Paper: http://www.sosp2007.org/papers/sosp186-klues.pdf
(SOSP presentation)
Existing embedded devices usually rely on application for power savings. Manually shut off/turn on pieces = bleh. ICEM: Split-phase I/O operations. = make asynchronous. 3 types of device driver:
- virtualized
- only a functional interface
- assume multiple users
- buffer I/O requests for energy savings
- must be able to tolerate longer latencies
- dedicated
- assume single user
- no concurrency control
- explicit energy management
- shared
- functional and lock interface
- multiple user
- explicit concurrency control through split-phase lock
- implicit energy management based on pending requests
- used for stringent timing requests
Q: Doesn't it ultimately boil down to application decisions no matter what?

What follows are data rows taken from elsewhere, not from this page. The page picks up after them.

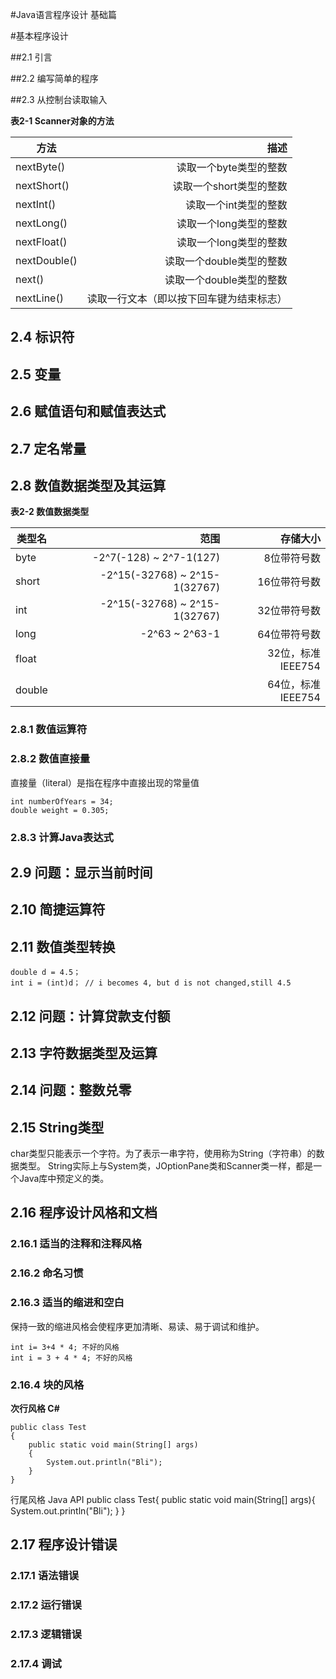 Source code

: #Java语言程序设计 基础篇 

#基本程序设计

##2.1 引言

##2.2 编写简单的程序

##2.3 从控制台读取输入

**表2-1 Scanner对象的方法**

| 方法 		| 描述 |
| ------------- | -----:|
| nextByte() | 读取一个byte类型的整数 |
| nextShort() | 读取一个short类型的整数 |
| nextInt() | 读取一个int类型的整数 |
| nextLong() | 读取一个long类型的整数 |
| nextFloat() | 读取一个long类型的整数 |
| nextDouble() | 读取一个double类型的整数 |
| next() | 读取一个double类型的整数 |
| nextLine() | 读取一行文本（即以按下回车键为结束标志）|

## 2.4 标识符 ##

## 2.5 变量 ##

## 2.6 赋值语句和赋值表达式 ##

## 2.7 定名常量 ##

## 2.8 数值数据类型及其运算 ##

**表2-2 数值数据类型**

| 类型名  | 范围 | 存储大小  |
| ------ | -----:|-----:|
| byte | -2^7(-128) ~ 2^7-1(127) | 8位带符号数
| short | -2^15(-32768) ~ 2^15-1(32767) | 16位带符号数
| int | -2^15(-32768) ~ 2^15-1(32767) | 32位带符号数
| long | -2^63 ~ 2^63-1 | 64位带符号数
| float |   | 32位，标准IEEE754
| double |   | 64位，标准IEEE754

### 2.8.1 数值运算符 ###

### 2.8.2 数值直接量 ###
直接量（literal）是指在程序中直接出现的常量值

	int numberOfYears = 34;
	double weight = 0.305;

### 2.8.3 计算Java表达式 ###

## 2.9 问题：显示当前时间 ##

## 2.10 简捷运算符 ##

## 2.11 数值类型转换 ##

	double d = 4.5；
	int i = (int)d； // i becomes 4, but d is not changed,still 4.5

## 2.12 问题：计算贷款支付额 ##

## 2.13 字符数据类型及运算 ##

## 2.14 问题：整数兑零 ##

## 2.15 String类型 ##
char类型只能表示一个字符。为了表示一串字符，使用称为String（字符串）的数据类型。
String实际上与System类，JOptionPane类和Scanner类一样，都是一个Java库中预定义的类。

## 2.16 程序设计风格和文档 ##

### 2.16.1 适当的注释和注释风格 ###

### 2.16.2 命名习惯 ###

### 2.16.3 适当的缩进和空白 ###
保持一致的缩进风格会使程序更加清晰、易读、易于调试和维护。

	int i= 3+4 * 4; 不好的风格
	int i = 3 + 4 * 4; 不好的风格
### 2.16.4 块的风格 ###
**次行风格 C#**

	public class Test
	{
		public static void main(String[] args)
		{
			System.out.println("Bli");
		}
	}

行尾风格 Java API
	public class Test{
		public static void main(String[] args){
			System.out.println("Bli");
		}
	}

## 2.17 程序设计错误 ##

### 2.17.1 语法错误 ###

### 2.17.2 运行错误 ###

### 2.17.3 逻辑错误 ###

### 2.17.4 调试 ###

A: Thinking of letting application send hints to system
Q: Does any of this apply to mainstream OSes?
A: Not yet...where we'd really like to see this is in mobile phone OSes.
Q: How does the programming model change for app writers?
A: Very much like async I/O.
Q: Can any of the transaction work apply here? You're sort of grouping operations into a transaction.
A: Hadn't thought about it.
Q: Send is bottleneck. Done anything about that?
A: We're just specifying an architecture. You can specify policy.